With a five-year-old and a newborn, my work is ongoing, but I feel as though I’ve been reasonably successful with my attempts from my progress thus far.

Financial errands
I’ve found that when a child is still willing to look at the fun side of running errands, this can be a great time to start slipping in some financial education on the side.  Taking our five-year-old along with us on trips to the bank, coin ship, garage sales, grocery store, and similar excursions are interesting to him and are activities that we can use to point things out and teach him more about personal finance.  He really looks forward to our trips to these places now, which tells me we’ve been successful in making him more financially aware.

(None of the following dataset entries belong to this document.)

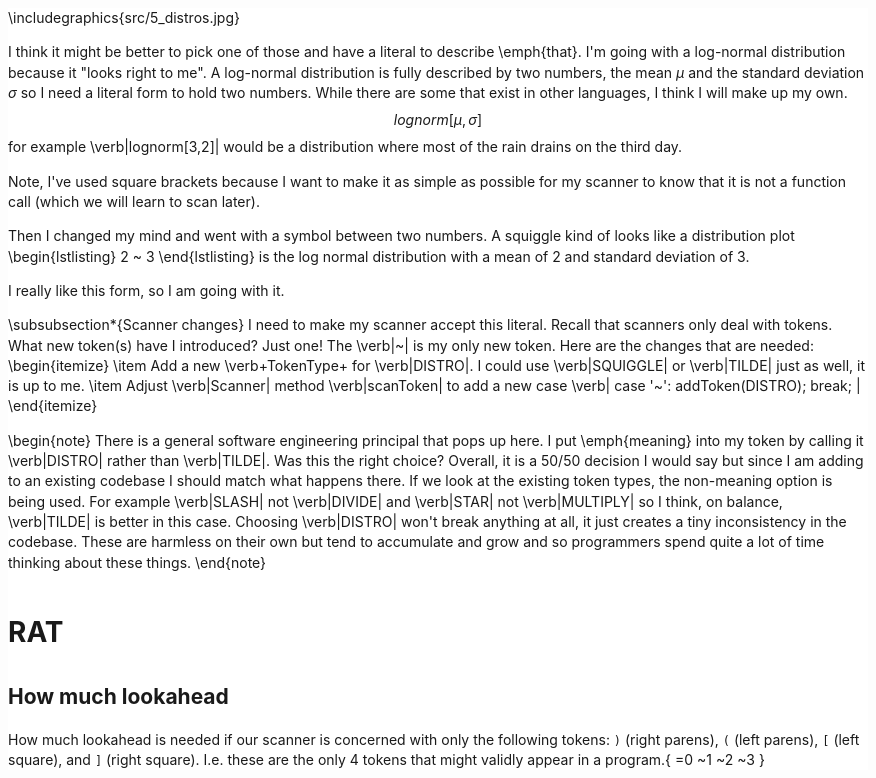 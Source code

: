   \includegraphics{src/5_distros.jpg}
  
  I think it might be better to pick one of those and have a literal to describe \emph{that}.  I'm going with a log-normal distribution because it "looks right to me".  A log-normal distribution is fully described by two numbers, the mean $\mu$ and the standard deviation $\sigma$ so I need a literal form to hold two numbers.  While there are some that exist in other languages, I think I will make up my own.
  $$
  lognorm[\mu,\sigma]
  $$
  for example \verb|lognorm[3,2]| would be a distribution where most of the rain drains on the third day.

  Note, I've used square brackets because I want to make it as simple as possible for my scanner to know that it is not a function call (which we will learn to scan later).

  Then I changed my mind and went with a symbol between two numbers.  A squiggle kind of looks like a distribution plot
  \begin{lstlisting}
  2 ~ 3
  \end{lstlisting}
  is the log normal distribution with a mean of 2 and standard deviation of 3.

  I really like this form, so I am going with it.

  \subsubsection*{Scanner changes}
  I need to make my scanner accept this literal.  Recall that scanners only deal with tokens.  What new token(s) have I introduced?  Just one!  The \verb|~| is my only new token.  Here are the changes that are needed:
  \begin{itemize}
  \item Add a new \verb+TokenType+ for \verb|DISTRO|.  I could use \verb|SQUIGGLE| or \verb|TILDE| just as well, it is up to me.
  \item Adjust \verb|Scanner| method \verb|scanToken| to add a new case \verb|    case '~': addToken(DISTRO); break; |
  \end{itemize}

  \begin{note}
  There is a general software engineering principal that pops up here.  I put \emph{meaning} into my token by calling it \verb|DISTRO| rather than \verb|TILDE|.  Was this the right choice?  Overall, it is a 50/50 decision I would say but since I am adding to an existing codebase I should match what happens there.  If we look at the existing token types, the non-meaning option is being used.  For example \verb|SLASH| not \verb|DIVIDE| and \verb|STAR| not \verb|MULTIPLY| so I think, on balance, \verb|TILDE| is better in this case.  Choosing \verb|DISTRO| won't break anything at all, it just creates a tiny inconsistency in the codebase.  These are harmless on their own but tend to accumulate and grow and so programmers spend quite a lot of time thinking about these things.
  \end{note}

# RAT

## How much lookahead <gift>
How much lookahead is needed if our scanner is concerned with only the following tokens: `)` (right parens), `(` (left parens), `[` (left square), and `]` (right square).  I.e. these are the only 4 tokens that might validly appear in a program.{
  =0
  ~1
  ~2
  ~3
}
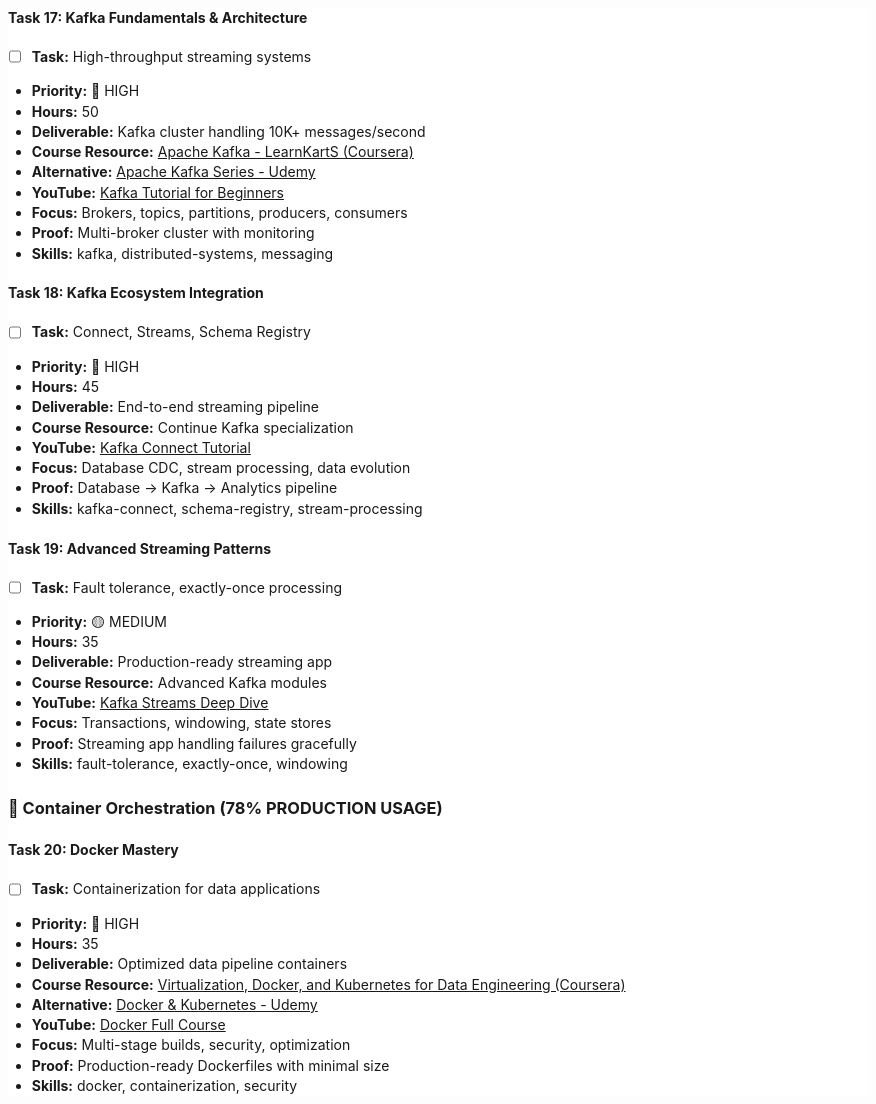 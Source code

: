 #### Task 17: Kafka Fundamentals & Architecture
- [ ] **Task:** High-throughput streaming systems
- **Priority:** 🔴 HIGH
- **Hours:** 50
- **Deliverable:** Kafka cluster handling 10K+ messages/second
- **Course Resource:** [Apache Kafka - LearnKartS (Coursera)](https://www.coursera.org/specializations/apache-kafka)
- **Alternative:** [Apache Kafka Series - Udemy](https://www.udemy.com/course/apache-kafka/)
- **YouTube:** [Kafka Tutorial for Beginners](https://www.youtube.com/watch?v=QkdkLdMBuL0)
- **Focus:** Brokers, topics, partitions, producers, consumers
- **Proof:** Multi-broker cluster with monitoring
- **Skills:** kafka, distributed-systems, messaging

#### Task 18: Kafka Ecosystem Integration
- [ ] **Task:** Connect, Streams, Schema Registry
- **Priority:** 🔴 HIGH
- **Hours:** 45
- **Deliverable:** End-to-end streaming pipeline  
- **Course Resource:** Continue Kafka specialization
- **YouTube:** [Kafka Connect Tutorial](https://www.youtube.com/watch?v=BuE6JvQE_CY)
- **Focus:** Database CDC, stream processing, data evolution
- **Proof:** Database → Kafka → Analytics pipeline
- **Skills:** kafka-connect, schema-registry, stream-processing

#### Task 19: Advanced Streaming Patterns
- [ ] **Task:** Fault tolerance, exactly-once processing
- **Priority:** 🟡 MEDIUM
- **Hours:** 35
- **Deliverable:** Production-ready streaming app
- **Course Resource:** Advanced Kafka modules
- **YouTube:** [Kafka Streams Deep Dive](https://www.youtube.com/watch?v=wPw3tb_dl70)
- **Focus:** Transactions, windowing, state stores
- **Proof:** Streaming app handling failures gracefully
- **Skills:** fault-tolerance, exactly-once, windowing

### 🐳 Container Orchestration (78% PRODUCTION USAGE)

#### Task 20: Docker Mastery
- [ ] **Task:** Containerization for data applications
- **Priority:** 🔴 HIGH
- **Hours:** 35
- **Deliverable:** Optimized data pipeline containers
- **Course Resource:** [Virtualization, Docker, and Kubernetes for Data Engineering (Coursera)](https://www.coursera.org/learn/virtualization-docker-kubernetes-data-engineering)
- **Alternative:** [Docker & Kubernetes - Udemy](https://www.udemy.com/course/docker-kubernetes-the-practical-guide/)
- **YouTube:** [Docker Full Course](https://www.youtube.com/watch?v=3c-iBn73dDE)
- **Focus:** Multi-stage builds, security, optimization
- **Proof:** Production-ready Dockerfiles with minimal size
- **Skills:** docker, containerization, security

Here are just a few examples of how we have furthered his financial education with these tasks: 

  • Grocery store – Pointing out prices of the foods we buy each week
  • Grocery store – Price comparing among similar products
  • Grocery store – Showing him how to pay at the checkout
  • Garage sales – Buying/selling unused or unwanted items for pennies on the dollar
  • Garage sales – Negotiating tactics to get better deals
  • Bank – Explaining how the banking system works
  • Bank – Starting a bank account
  • Bank/Coin shop – Buying him various coins and bills to further an interest in money
Such tasks are often commonplace to us as adults but they can serve as valuable learning experience to young kids.

Gifts from others
I’ve found it more difficult to get others involved in helping me with our kids’ financial educations.  Family members often want to give toys and trinkets in place of financial gifts when it comes to holidays or birthdays.  However, over time, and through our own efforts, we’ve made our son financially aware enough that he illustrates his value of money when around family members.  Seeing this, our family realizes that he appreciates and likes money and has therefore started giving him gifts related to money.  European coins when they come back from a trip abroad, a bag of change cleaned out from a vehicle, an 1888 Morgan Dollar for his birthday, and similar gifts have started to roll in as he gets older, telling me that others have taken note of our son’s financial awareness.

The value of penny
Many people just don’t value a penny anymore.  We find these coins all over the ground around town and people just walk right past them.  This is fine with me since our son picks them up, a key indicator that he still values a penny.

We find this an important aspect of ensuring that he is financially aware, since it is a building block to his future.  Since we know he values the lowest denomination coin, he will value higher denominations as well.  This has led to interest in wheat pennies and other coins, furthering his appreciation and value for all money in the process.  If we started him off only valuing dollar bills, he might waste a lot of money in coin form along the way, possibly adding up to hundreds or even thousands of dollars throughout the course of his lifetime.

Many adults don’t really value coupons anymore, so it can be hard to expect kids to appreciate their worth.  And the true value of coupons might not hit home until they are applied to something important to child or adult alike. 

We have found that our son is quickly learning the importance of coupons though by way of the local go-karting track, a favorite stop of his.  We take a “buy 2 rides, get 1 free” coupon with us when we go.  So our son understands that we get more for our money this way and he is now on the lookout for such coupons and super-excited when we find them.

We make no secret of using coupons in front of him so that we continue to build upon his understanding us such financial tools.  And in this way we know that he is financially aware and we keep furthering his personal finance education.



The author is not a licensed financial or parenting professional.  The information provided in this article is for informational purposes only and does not constitute advice of any kind.  Any action taken by the reader due to the information provided in this article is solely at the reader’s discretion.